**Extracted information:**
• • • • •

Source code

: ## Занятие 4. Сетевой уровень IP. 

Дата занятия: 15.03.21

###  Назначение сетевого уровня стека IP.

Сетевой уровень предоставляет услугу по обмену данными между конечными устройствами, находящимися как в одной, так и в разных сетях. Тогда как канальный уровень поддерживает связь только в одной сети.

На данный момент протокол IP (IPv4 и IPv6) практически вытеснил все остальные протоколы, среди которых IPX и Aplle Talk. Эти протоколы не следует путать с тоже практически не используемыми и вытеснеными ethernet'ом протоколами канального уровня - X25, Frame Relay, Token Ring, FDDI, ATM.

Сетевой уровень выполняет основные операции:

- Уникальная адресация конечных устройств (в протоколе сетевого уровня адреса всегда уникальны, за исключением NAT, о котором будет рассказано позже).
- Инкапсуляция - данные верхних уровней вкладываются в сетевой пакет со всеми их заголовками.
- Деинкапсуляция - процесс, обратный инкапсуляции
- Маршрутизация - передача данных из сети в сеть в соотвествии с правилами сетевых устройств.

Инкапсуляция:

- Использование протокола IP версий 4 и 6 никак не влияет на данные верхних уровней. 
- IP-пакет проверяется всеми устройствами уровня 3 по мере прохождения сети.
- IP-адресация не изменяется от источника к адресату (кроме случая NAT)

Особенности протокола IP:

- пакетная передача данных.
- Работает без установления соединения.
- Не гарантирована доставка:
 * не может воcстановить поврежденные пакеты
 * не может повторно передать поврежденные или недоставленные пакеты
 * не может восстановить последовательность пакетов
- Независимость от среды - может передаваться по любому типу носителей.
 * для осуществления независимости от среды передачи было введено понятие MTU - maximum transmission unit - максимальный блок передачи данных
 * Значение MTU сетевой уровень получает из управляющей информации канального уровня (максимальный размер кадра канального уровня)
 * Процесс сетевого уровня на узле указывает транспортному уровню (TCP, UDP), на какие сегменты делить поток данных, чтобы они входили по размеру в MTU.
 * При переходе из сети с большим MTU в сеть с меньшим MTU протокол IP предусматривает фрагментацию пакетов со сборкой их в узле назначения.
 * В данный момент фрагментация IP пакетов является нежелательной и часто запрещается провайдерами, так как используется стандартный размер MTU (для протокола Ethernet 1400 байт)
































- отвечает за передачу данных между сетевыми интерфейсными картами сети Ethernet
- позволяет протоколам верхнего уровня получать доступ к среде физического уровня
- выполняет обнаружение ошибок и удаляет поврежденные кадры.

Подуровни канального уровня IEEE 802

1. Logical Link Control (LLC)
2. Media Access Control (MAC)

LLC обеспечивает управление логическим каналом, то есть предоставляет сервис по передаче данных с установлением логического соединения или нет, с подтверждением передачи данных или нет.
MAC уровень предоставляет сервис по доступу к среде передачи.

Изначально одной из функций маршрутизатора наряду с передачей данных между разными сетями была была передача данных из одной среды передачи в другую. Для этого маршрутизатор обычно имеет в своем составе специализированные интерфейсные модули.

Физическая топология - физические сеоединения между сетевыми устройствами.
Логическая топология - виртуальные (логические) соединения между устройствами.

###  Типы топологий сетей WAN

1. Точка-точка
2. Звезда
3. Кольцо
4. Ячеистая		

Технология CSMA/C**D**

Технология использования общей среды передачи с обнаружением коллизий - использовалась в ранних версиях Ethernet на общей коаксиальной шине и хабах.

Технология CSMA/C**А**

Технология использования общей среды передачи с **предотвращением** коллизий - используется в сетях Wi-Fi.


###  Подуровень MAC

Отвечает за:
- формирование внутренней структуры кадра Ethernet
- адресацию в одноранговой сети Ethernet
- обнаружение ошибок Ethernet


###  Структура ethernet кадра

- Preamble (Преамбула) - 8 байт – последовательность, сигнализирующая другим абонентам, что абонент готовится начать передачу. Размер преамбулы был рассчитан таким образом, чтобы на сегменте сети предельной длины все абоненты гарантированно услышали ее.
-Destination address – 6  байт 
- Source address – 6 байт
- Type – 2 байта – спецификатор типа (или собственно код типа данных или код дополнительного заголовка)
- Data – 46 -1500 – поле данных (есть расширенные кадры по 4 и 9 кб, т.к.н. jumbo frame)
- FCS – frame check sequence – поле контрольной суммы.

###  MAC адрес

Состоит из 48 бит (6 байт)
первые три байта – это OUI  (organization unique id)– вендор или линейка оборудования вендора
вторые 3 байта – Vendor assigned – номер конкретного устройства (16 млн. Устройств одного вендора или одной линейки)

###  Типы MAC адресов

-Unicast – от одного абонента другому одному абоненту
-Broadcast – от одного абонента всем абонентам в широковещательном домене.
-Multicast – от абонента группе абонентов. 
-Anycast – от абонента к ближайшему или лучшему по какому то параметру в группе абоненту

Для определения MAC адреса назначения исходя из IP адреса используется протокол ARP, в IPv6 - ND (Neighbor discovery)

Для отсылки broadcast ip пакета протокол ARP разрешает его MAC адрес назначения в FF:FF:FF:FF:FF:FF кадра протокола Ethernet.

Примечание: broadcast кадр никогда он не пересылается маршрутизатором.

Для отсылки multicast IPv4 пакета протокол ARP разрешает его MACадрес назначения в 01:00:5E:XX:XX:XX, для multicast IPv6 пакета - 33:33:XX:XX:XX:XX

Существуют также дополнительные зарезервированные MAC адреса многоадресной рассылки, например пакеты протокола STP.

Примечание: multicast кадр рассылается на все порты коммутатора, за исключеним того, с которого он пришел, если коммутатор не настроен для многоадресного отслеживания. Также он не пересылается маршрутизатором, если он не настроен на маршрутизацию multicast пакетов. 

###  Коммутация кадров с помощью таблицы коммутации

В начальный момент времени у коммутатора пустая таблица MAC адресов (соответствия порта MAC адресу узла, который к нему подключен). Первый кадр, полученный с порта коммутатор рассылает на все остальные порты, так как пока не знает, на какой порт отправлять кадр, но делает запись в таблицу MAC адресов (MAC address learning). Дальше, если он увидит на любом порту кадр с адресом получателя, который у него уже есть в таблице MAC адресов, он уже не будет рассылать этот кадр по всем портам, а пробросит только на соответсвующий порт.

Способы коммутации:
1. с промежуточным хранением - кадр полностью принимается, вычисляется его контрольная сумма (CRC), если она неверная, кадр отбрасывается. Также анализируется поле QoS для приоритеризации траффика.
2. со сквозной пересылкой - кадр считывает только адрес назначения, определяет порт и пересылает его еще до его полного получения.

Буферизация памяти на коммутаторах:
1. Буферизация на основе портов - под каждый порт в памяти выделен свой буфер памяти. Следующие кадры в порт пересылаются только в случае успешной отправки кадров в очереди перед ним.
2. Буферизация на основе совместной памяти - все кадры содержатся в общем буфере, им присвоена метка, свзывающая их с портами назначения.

• • • • •

**What you have to do:**
In the data above, find each line that uses the string "поле". Copy it.

**Expected answer:**
- Data – 46 -1500 – поле данных (есть расширенные кадры по 4 и 9 кб, т.к.н. jumbo frame)
- FCS – frame check sequence – поле контрольной суммы.
1. с промежуточным хранением - кадр полностью принимается, вычисляется его контрольная сумма (CRC), если она неверная, кадр отбрасывается. Также анализируется поле QoS для приоритеризации траффика.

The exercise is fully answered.